Read the entries below and pull out each line with the string "Intelligence".
┄┄┄┄┄┄
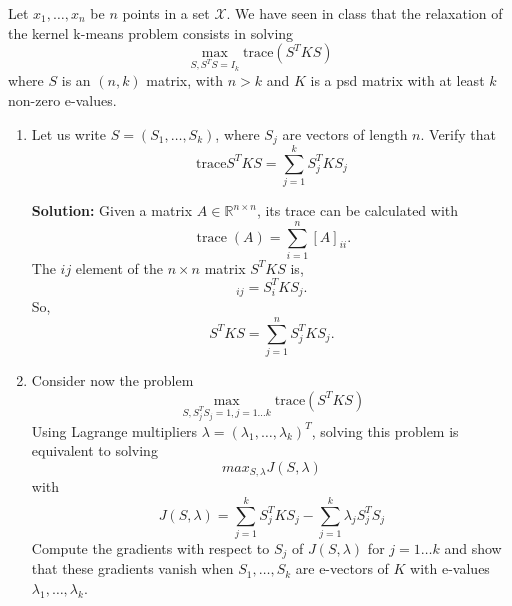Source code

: \documentclass{article}[12pt]
\begin{document}
 Let $x_1,\ldots,x_n$ be $n$ points in a set $\mathcal{X}$. We have seen in class that the relaxation of the kernel k-means problem consists in solving 
 \begin{equation}
 \label{eq:kmeans}
 \max_{S,S^T S=I_k} \mbox{trace}\left(S^T K S\right)
 \end{equation}
 where $S$ is an $(n,k)$ matrix, with $n>k$ and $K$ is a psd matrix with at least $k$ non-zero e-values. 
 \begin{enumerate}
 \item Let us write $S=(S_1,\ldots,S_k)$, where $S_j$ are vectors of length $n$. 
 Verify that 
 \begin{equation}
 \mbox{trace}S^TKS = \sum_{j=1}^k S_j^T K S_j
 \end{equation}

 \textbf{Solution:} Given a matrix $A \in \mathbb R^{n \times n}$, its trace can be calculated with
 \begin{equation}
	 \operatorname{trace}(A) = \sum^{n}_{i=1} [A]_{ii}. 
 \end{equation}
 The $ij$ element of the $n\times n$ matrix $S^T KS$ is,
 \begin{equation}
	 [S^T K S]_{ij} = S_i^T K S_j.
 \end{equation}
 So,
 \begin{equation}
	 {S^T K S}= \sum^{n}_{j=1} S_j^T K S_j. 
 \end{equation}

\item  Consider now the problem 
 \begin{equation}
 \label{eq:2}
 \max_{S,S_j^TS_j=1,j=1\ldots k} \mbox{trace}\left(S^TKS\right)
 \end{equation}
 Using Lagrange multipliers $\lambda=(\lambda_1,\ldots,\lambda_k)^T$, solving this problem is equivalent to solving 
 \begin{equation}
 max_{S,\lambda} J(S,\lambda) 
 \end{equation}
 with 
 \begin{equation}
 J(S,\lambda) =  \sum_{j=1}^k S_j^T K S_j - \sum_{j=1}^k \lambda_j S_j^TS_j
 \end{equation}
  Compute the gradients with respect to $S_j$ of $J(S,\lambda)$ for $j=1\ldots k$ and show that these gradients vanish when $S_1,\ldots,S_k$ are e-vectors of $K$ with e-values $\lambda_1,\ldots,\lambda_k$. 


\end{enumerate}
\end{document}

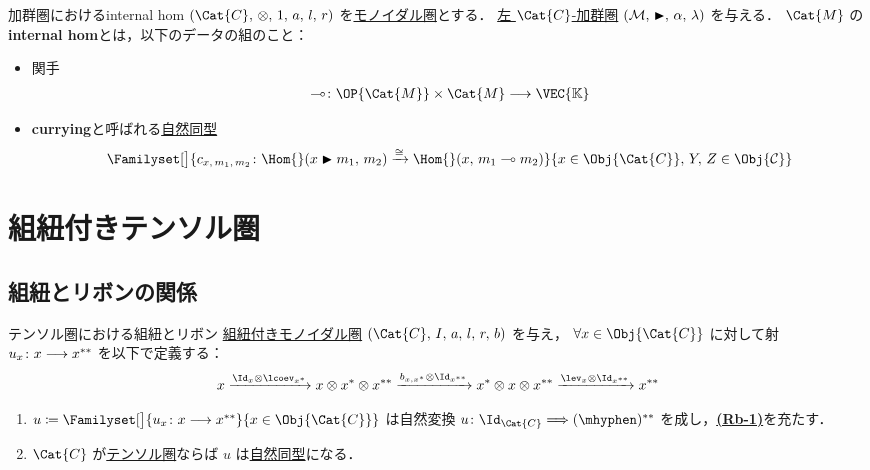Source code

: \documentclass[TQFT_main]{subfiles}
\begin{document}
\begin{mydef}[label=def:internal-hom,breakable]{加群圏におけるinternal hom}
    $(\Cat{C},\, \otimes,\, 1,\, a,\, l,\, r)$ を\hyperref[redef:monoidal-category]{モノイダル圏}とする．
    \hyperref[def:modulecat]{左 $\Cat{C}$-加群圏} $(\mathcal{M},\, \blacktriangleright,\, \alpha,\, \lambda)$ を与える．
    $\Cat{M}$ の\textbf{internal hom}とは，以下のデータの組のこと：
    \begin{itemize}
        \item 関手
        \begin{align}
            \multimap \colon \OP{\Cat{M}} \times \Cat{M} \lto \VEC{\mathbb{K}}
        \end{align}
        \item 
        \textbf{currying}と呼ばれる\hyperref[def:nat]{自然同型}
        \begin{align}
            \Familyset[\big]{c_{x,\, m_1,\, m_2} \colon \Hom{}(x \btr m_1,\, m_2) \xrightarrow{\cong} \Hom{}(x,\, m_1 \multimap m_2)}{x \in \Obj{\Cat{C}},\, Y,\, Z \in \Obj{\mathcal{C}}}
        \end{align}
    \end{itemize}    
\end{mydef}

\section{組紐付きテンソル圏}

\subsection{組紐とリボンの関係}

\begin{mylem}[label=prop:braid-ribbon]{テンソル圏における組紐とリボン}
    \hyperref[redef:braided-monoidal]{組紐付きモノイダル圏} $(\Cat{C},\, I,\, a,\, l,\, r,\, b)$ を与え，
    $\forall x \in \Obj{\Cat{C}}$ に対して射 $u_x \colon x \longrightarrow x^{**}$ を以下で定義する：
    \begin{align}
        x \xrightarrow{\Id_x \otimes \lcoev_{x^*}} x \otimes x^* \otimes x^{**} \xrightarrow{b_{x,x^*} \otimes \Id_{x^{**}}} x^* \otimes x \otimes x^{**} \xrightarrow{\lev_x \otimes \Id_{x^{**}}} x^{**}
    \end{align}

    \begin{enumerate}
        \item $u \coloneqq \Familyset[\big]{u_x \colon x \lto x^{**}}{x \in \Obj{\Cat{C}}}$ は自然変換 $u \colon \Id_{\Cat{C}} \Longrightarrow (\mhyphen)^{**}$ を成し，\hyperref[def:ribbon]{\textsf{\textbf{(Rb-1)}}}を充たす．
        \item $\Cat{C}$ が\hyperref[def:tensorfusion-cat]{テンソル圏}ならば $u$ は\hyperref[def:nat]{自然同型}になる．
    \end{enumerate}
\end{mylem}
\end{document}

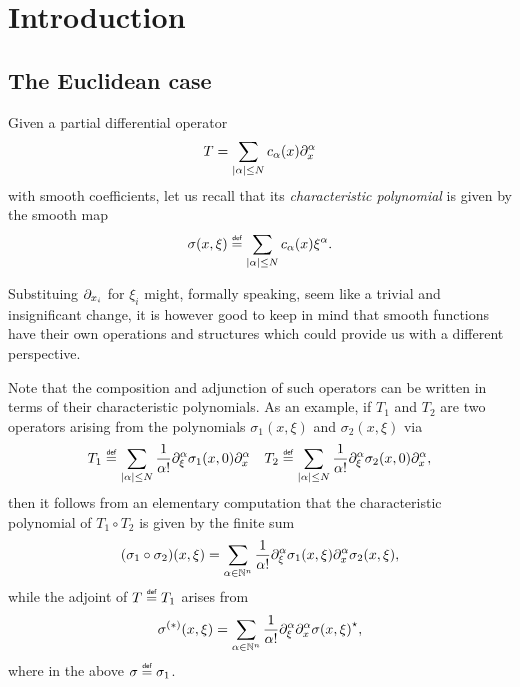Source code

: \chapter{Introduction}

\section{The Euclidean case}

Given a partial differential operator
\begin{align*}
    T = \sum_{\abs \alpha \leq N} c_\alpha(x) \iD{x^\alpha}
\end{align*}
with smooth coefficients,
let us recall that its \emph{characteristic polynomial} is given by the smooth map
\begin{align*}
    \sigma(x, \xi) \defeq \sum_{\abs \alpha \leq N} c_\alpha(x) \xi^\alpha.
\end{align*}

Substituing $\iD{{x_i} }$ for $\xi_i$ might, formally speaking, seem like a trivial and insignificant change,
it is however good to keep in mind
that smooth functions have their own operations and structures
which could provide us with a different perspective.

Note that the composition and adjunction of such operators can be written in terms of their characteristic polynomials.
As an example,
if $T_1$ and $T_2$ are two operators arising from the polynomials $\sigma_1(x, \xi)$ and $\sigma_2(x, \xi)$ via
\begin{align*}
    T_1 \defeq \sum_{\abs \alpha \leq N} \frac 1 {\alpha!} \iD{\xi^\alpha} \sigma_1(x, 0) \iD{x^\alpha}
    \quad
    T_2 \defeq \sum_{\abs \alpha \leq N} \frac 1 {\alpha!} \iD{\xi^\alpha} \sigma_2(x, 0) \iD{x^\alpha},
\end{align*}
then it follows from an elementary computation
that the characteristic polynomial of $T_1 \circ T_2$ is given by the finite sum
\begin{align}
    (\sigma_1 \circ \sigma_2)(x, \xi) = \sum_{\alpha \in \N^n} \frac 1 {\alpha!} \iD{\xi^\alpha} \sigma_1(x, \xi) \iD{x^\alpha} \sigma_2(x, \xi)
    \label{eq:composition_formula_for_characteristic_polynomials},
\end{align}
while the adjoint of $T \defeq T_1$ arises from
\begin{align}
    \sigma^{(*)}(x, \xi) = \sum_{\alpha \in \N^n} \frac 1 {\alpha!} \iD{\xi^\alpha} \iD{x^\alpha} \adj{\sigma(x, \xi)},
    \label{eq:adjunction_formula_for_characteristic_polynomials}
\end{align}
where in the above $\sigma \defeq \sigma_1$.

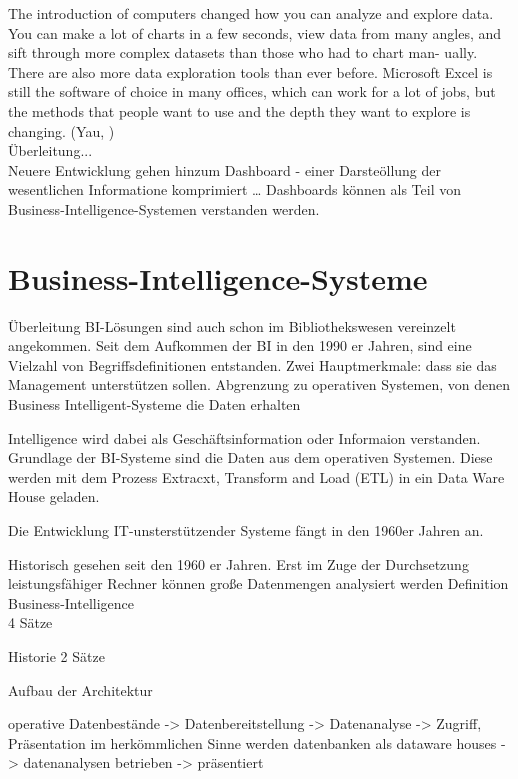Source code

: The introduction of computers changed how you can analyze and explore data. You can make a lot of charts in a few seconds, view data from many angles, 
and sift through more complex datasets than those who had to chart man- ually. There are also more data exploration tools than ever before. 
Microsoft Excel is still the software of choice in many offices, which can work for a lot of jobs, 
but the methods that people want to use and the depth they want to explore is changing. (Yau, )\\
Überleitung...\\
Neuere Entwicklung gehen hinzum Dashboard  - einer Darsteöllung der wesentlichen Informatione komprimiert \dots
Dashboards können  als Teil von Business-Intelligence-Systemen verstanden werden.
\section{Business-Intelligence-Systeme}

\cite{kemper_business_2010}
\cite{gluchowski_management_2008}
Überleitung BI-Lösungen sind auch schon im Bibliothekswesen vereinzelt angekommen.
Seit dem Aufkommen der \acrfull{BI} in den 1990 er Jahren, sind eine Vielzahl von Begriffsdefinitionen entstanden.
Zwei Hauptmerkmale: dass sie das Management unterstützen sollen. \cite{linden_geschaftsmodellbasierte_2016}
Abgrenzung zu operativen Systemen, von denen Business Intelligent-Systeme die Daten erhalten \cite{abts_grundkurs_2017}

Intelligence wird dabei als Geschäftsinformation oder Informaion verstanden.\cite{linden_geschaftsmodellbasierte_2016}
Grundlage der BI-Systeme sind die Daten aus dem operativen Systemen. Diese werden mit dem Prozess Extracxt, Transform and Load (ETL) in ein 
Data Ware House geladen. 

Die Entwicklung IT-unsterstützender Systeme fängt in den 1960er Jahren an.


Historisch gesehen seit den 1960 er Jahren. Erst im Zuge der Durchsetzung leistungsfähiger Rechner können große Datenmengen analysiert werden
Definition Business-Intelligence\\
4 Sätze

Historie
2 Sätze

Aufbau der Architektur 

operative Datenbestände -> Datenbereitstellung -> Datenanalyse -> Zugriff, Präsentation
im herkömmlichen Sinne werden datenbanken als dataware houses -> datenanalysen betrieben -> präsentiert

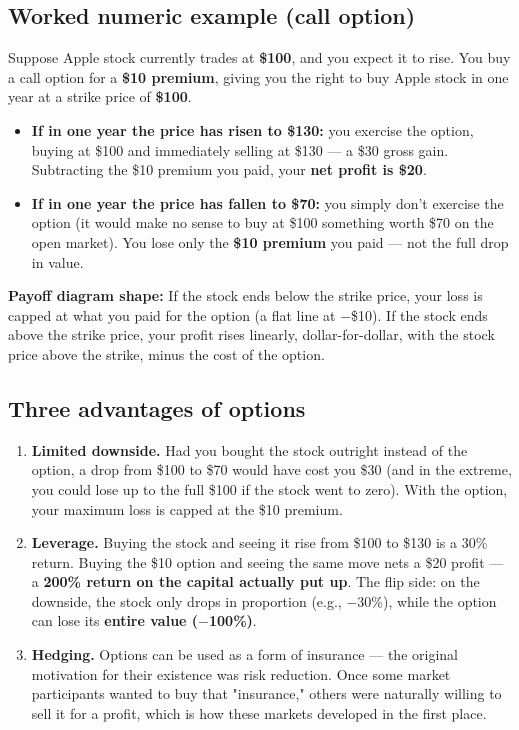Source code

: \documentclass[12pt,openany]{book}
\theoremstyle{definition}
\theoremstyle{remark}
\begin{document}
\subsection{Worked numeric example (call option)}

Suppose Apple stock currently trades at \textbf{\$100}, and you expect it to rise. You buy a call option for a \textbf{\$10 premium}, giving you the right to buy Apple stock in one year at a strike price of \textbf{\$100}.

\begin{itemize}
\item \textbf{If in one year the price has risen to \$130:} you exercise the option, buying at \$100 and immediately selling at \$130 --- a \$30 gross gain. Subtracting the \$10 premium you paid, your \textbf{net profit is \$20}.


\item \textbf{If in one year the price has fallen to \$70:} you simply don't exercise the option (it would make no sense to buy at \$100 something worth \$70 on the open market). You lose only the \textbf{\$10 premium} you paid --- not the full drop in value.


\end{itemize}

\textbf{Payoff diagram shape:} If the stock ends below the strike price, your loss is capped at what you paid for the option (a flat line at \(-\)\$10). If the stock ends above the strike price, your profit rises linearly, dollar-for-dollar, with the stock price above the strike, minus the cost of the option.

\subsection{Three advantages of options}

\begin{enumerate}
\item \textbf{Limited downside.} Had you bought the stock outright instead of the option, a drop from \$100 to \$70 would have cost you \$30 (and in the extreme, you could lose up to the full \$100 if the stock went to zero). With the option, your maximum loss is capped at the \$10 premium.


\item \textbf{Leverage.} Buying the stock and seeing it rise from \$100 to \$130 is a 30\% return. Buying the \$10 option and seeing the same move nets a \$20 profit --- a \textbf{200\% return on the capital actually put up}. The flip side: on the downside, the stock only drops in proportion (e.g., \(-\)30\%), while the option can lose its \textbf{entire value (\(-\)100\%)}.


\item \textbf{Hedging.} Options can be used as a form of insurance --- the original motivation for their existence was risk reduction. Once some market participants wanted to buy that "insurance," others were naturally willing to sell it for a profit, which is how these markets developed in the first place.


\end{enumerate}
\end{document}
┄┄┄┄┄┄
*Solution for this task*.
Dashboards können  als Teil von Business-Intelligence-Systemen verstanden werden.
\section{Business-Intelligence-Systeme}
Intelligence wird dabei als Geschäftsinformation oder Informaion verstanden.\cite{linden_geschaftsmodellbasierte_2016}
Definition Business-Intelligence\\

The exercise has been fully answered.